Menjelajahi Wisata Sejarah Tahura Gunung Kunci Sumedang, Benteng Kolonial di Tengah Hutan Pinus yang Sarat Cerita

Jabar Tourism
0

Tahura Gunung Kunci Sumedang (gmaps/Destion Saputra)

Kabupaten Sumedang selama ini lebih dikenal lewat kuliner khas tahu dan panorama alam pegunungannya. Namun di balik pesona kota kecil di kawasan Priangan ini, tersimpan sebuah destinasi yang menghadirkan pengalaman berbeda—perpaduan antara sejarah, petualangan, dan keindahan alam. Tempat itu adalah Tahura Gunung Kunci, sebuah kawasan wisata sejarah yang menyimpan jejak masa kolonial sekaligus menawarkan suasana hutan pinus yang menenangkan.


Bagi pencinta wisata heritage, Tahura Gunung Kunci bukan sekadar tempat singgah. Setiap lorong, dinding beton, hingga gerbang tua di kawasan ini seolah membawa pengunjung kembali ke awal abad ke-20, ketika wilayah Priangan menjadi salah satu titik strategis pertahanan militer kolonial.


Lokasi Gunung Kunci, Destinasi Bersejarah di Jantung Sumedang

Tahura Gunung Kunci berada di kawasan Kotakulon, tidak jauh dari pusat kota Sumedang. Akses menuju lokasi cukup mudah, bahkan hanya membutuhkan beberapa menit perjalanan dari alun-alun kota.


Meski namanya “gunung”, kawasan ini sebenarnya berupa bukit yang berada di ketinggian strategis. Dari area puncaknya, pengunjung bisa menikmati panorama kota dari sudut pandang berbeda, lengkap dengan udara sejuk khas dataran tinggi Priangan.

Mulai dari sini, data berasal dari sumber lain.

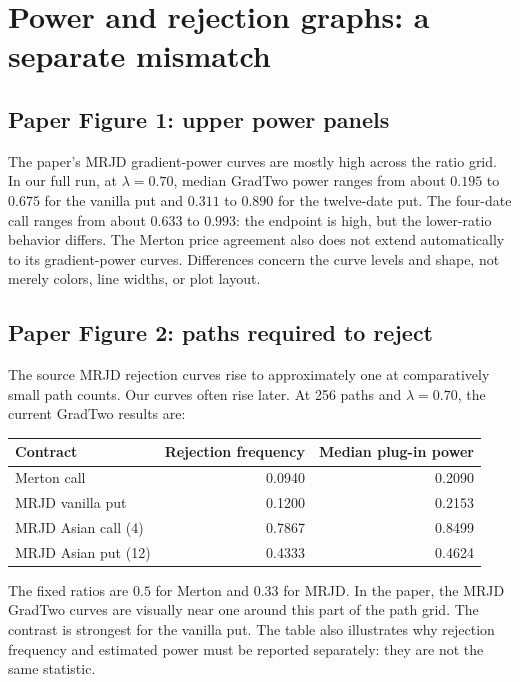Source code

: \documentclass[11pt,a4paper]{article}
\begin{document}
\clearpage
\section{Power and rejection graphs: a separate mismatch}
\subsection{Paper Figure 1: upper power panels}
The paper's MRJD gradient-power curves are mostly high across the ratio
grid. In our full run, at $\lambda=0.70$, median GradTwo power ranges
from about $0.195$ to $0.675$ for the vanilla put and $0.311$ to $0.890$
for the twelve-date put. The four-date call ranges from about $0.633$
to $0.993$: the endpoint is high, but the lower-ratio behavior differs.
The Merton price agreement also does not extend automatically to its
gradient-power curves. Differences concern the curve levels and shape,
not merely colors, line widths, or plot layout.

\subsection{Paper Figure 2: paths required to reject}
The source MRJD rejection curves rise to approximately one at comparatively
small path counts. Our curves often rise later. At 256 paths and
$\lambda=0.70$, the current GradTwo results are:
\begin{center}\small
\begin{tabular}{@{}lrr@{}}
\toprule
Contract & Rejection frequency & Median plug-in power\\
\midrule
Merton call & 0.0940 & 0.2090 \\
MRJD vanilla put & 0.1200 & 0.2153 \\
MRJD Asian call (4) & 0.7867 & 0.8499 \\
MRJD Asian put (12) & 0.4333 & 0.4624 \\
\bottomrule
\end{tabular}
\end{center}
The fixed ratios are $0.5$ for Merton and $0.33$ for MRJD. In the paper,
the MRJD GradTwo curves are visually near one around this part of the
path grid. The contrast is strongest for the vanilla put. The table
also illustrates why rejection frequency and estimated power must be
reported separately: they are not the same statistic.
\end{document}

Namun bukan hanya pemandangan yang membuat tempat ini menarik. Gunung Kunci memiliki cerita panjang yang membuatnya menjadi salah satu destinasi wisata sejarah paling unik di Sumedang.

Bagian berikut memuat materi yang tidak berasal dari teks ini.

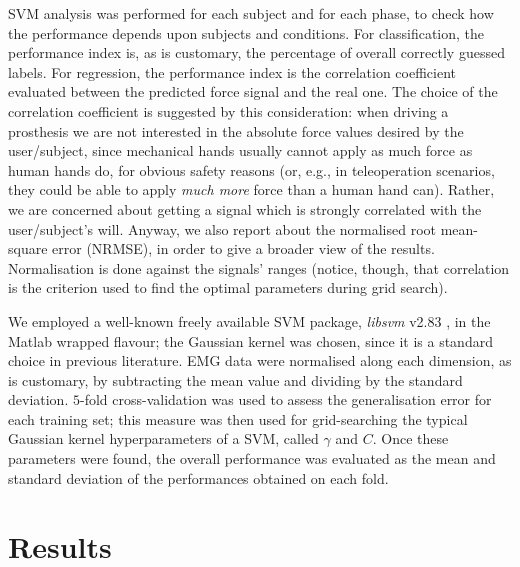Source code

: \documentclass[10pt]{bmc_article}
\def\texttt{[image: ]}
\newenvironment{bmcformat}
  {\begin{raggedright}\baselineskip20pt\sloppy\setboolean{publ}{false}}
  {\end{raggedright}\baselineskip20pt\sloppy}
\begin{document}
\begin{bmcformat}
SVM analysis was performed for each subject and for each phase,
to check how the performance depends upon subjects and conditions.
For classification, the performance index is, as is
customary, the percentage of overall correctly guessed labels. For
regression, the performance index is the correlation coefficient
evaluated between the predicted force signal and the real one. The choice
of the correlation coefficient is suggested by this consideration:
when driving a prosthesis we are
not interested in the absolute force values desired by the
user/subject, since mechanical hands usually cannot apply as much
force as human hands do, for obvious safety reasons (or, e.g.,
in teleoperation scenarios, they could be able to apply \emph{much
more} force than a human hand can). Rather, we are concerned about
getting a signal which is strongly correlated with the user/subject's will.
Anyway, we also report about the normalised root mean-square error (NRMSE),
in order to give a broader view of the results. Normalisation is done against the
signals' ranges (notice, though, that correlation is the criterion used to
find the optimal parameters during grid search).

We employed a well-known freely available SVM package, \emph{libsvm}
v2.83 \cite{ChangL01}, in the Matlab wrapped flavour; the Gaussian kernel
was chosen, since it is a standard choice in previous literature.
EMG data were normalised along each dimension, as is customary, by subtracting
the mean value and dividing by the standard deviation. $5$-fold cross-validation was
used to assess the generalisation error for each training set; this measure
was then used for grid-searching the typical Gaussian kernel hyperparameters
of a SVM, called $\gamma$ and $C$. Once these parameters were found, the overall
performance was evaluated as the mean and standard deviation of the performances
obtained on each fold.



\section*{Results}
\label{sec:exp}


\end{bmcformat}
\end{document}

Asal Usul Nama Gunung Kunci yang Sarat Makna

Nama “Gunung Kunci” bukan muncul tanpa alasan. Konon, nama tersebut berasal dari simbol dua buah kunci yang saling bersilang di gerbang benteng. Lambang itu dipercaya menjadi simbol pertahanan sekaligus strategi militer pada masa kolonial Belanda.


Simbol tersebut masih dapat ditemukan hingga sekarang, menjadi identitas khas yang langsung menarik perhatian wisatawan begitu memasuki area benteng.


Menelusuri Benteng Peninggalan Belanda di Gunung Kunci

Daya tarik utama Gunung Kunci tentu terletak pada benteng peninggalan pemerintah kolonial Belanda yang dibangun sekitar tahun 1914 dan rampung pada 1917, bertepatan dengan masa World War I.


Benteng ini berdiri kokoh di area seluas ribuan meter persegi dengan konstruksi beton tebal yang masih terawat hingga sekarang. Saat melangkah ke dalam, pengunjung akan menemukan lorong bawah tanah yang memanjang, ruang pengawasan, area logistik, hingga sejumlah ruangan yang dahulu digunakan untuk kebutuhan militer.


Suasana di dalam benteng terasa sunyi, dingin, dan penuh misteri. Cahaya matahari yang masuk melalui celah ventilasi menambah kesan dramatis, membuat setiap sudut terasa begitu fotogenik sekaligus memancing rasa penasaran.


Perpaduan Wisata Sejarah dan Alam yang Menenangkan

Hal yang membuat Gunung Kunci berbeda dari situs sejarah lainnya adalah lanskap alam di sekelilingnya. Ratusan pohon pinus tumbuh menjulang, menciptakan suasana rindang dan udara yang segar.


Setelah puas menjelajahi lorong-lorong benteng, pengunjung bisa berjalan santai di jalur setapak, menikmati semilir angin, atau mengabadikan momen di berbagai spot alami yang Instagramable.


Gunung Kunci, Cara Menikmati Sisi Lain Sumedang

Berkunjung ke Tahura Gunung Kunci bukan hanya soal melihat bangunan tua. Tempat ini menawarkan perjalanan menyusuri sejarah, memahami jejak masa lalu, sekaligus menikmati ketenangan alam dalam satu destinasi.


Jika Anda sedang merencanakan liburan ke Sumedang, Gunung Kunci layak masuk daftar kunjungan. Karena di tempat inilah sejarah tidak hanya dibaca, tetapi bisa dirasakan di setiap langkah perjalanan.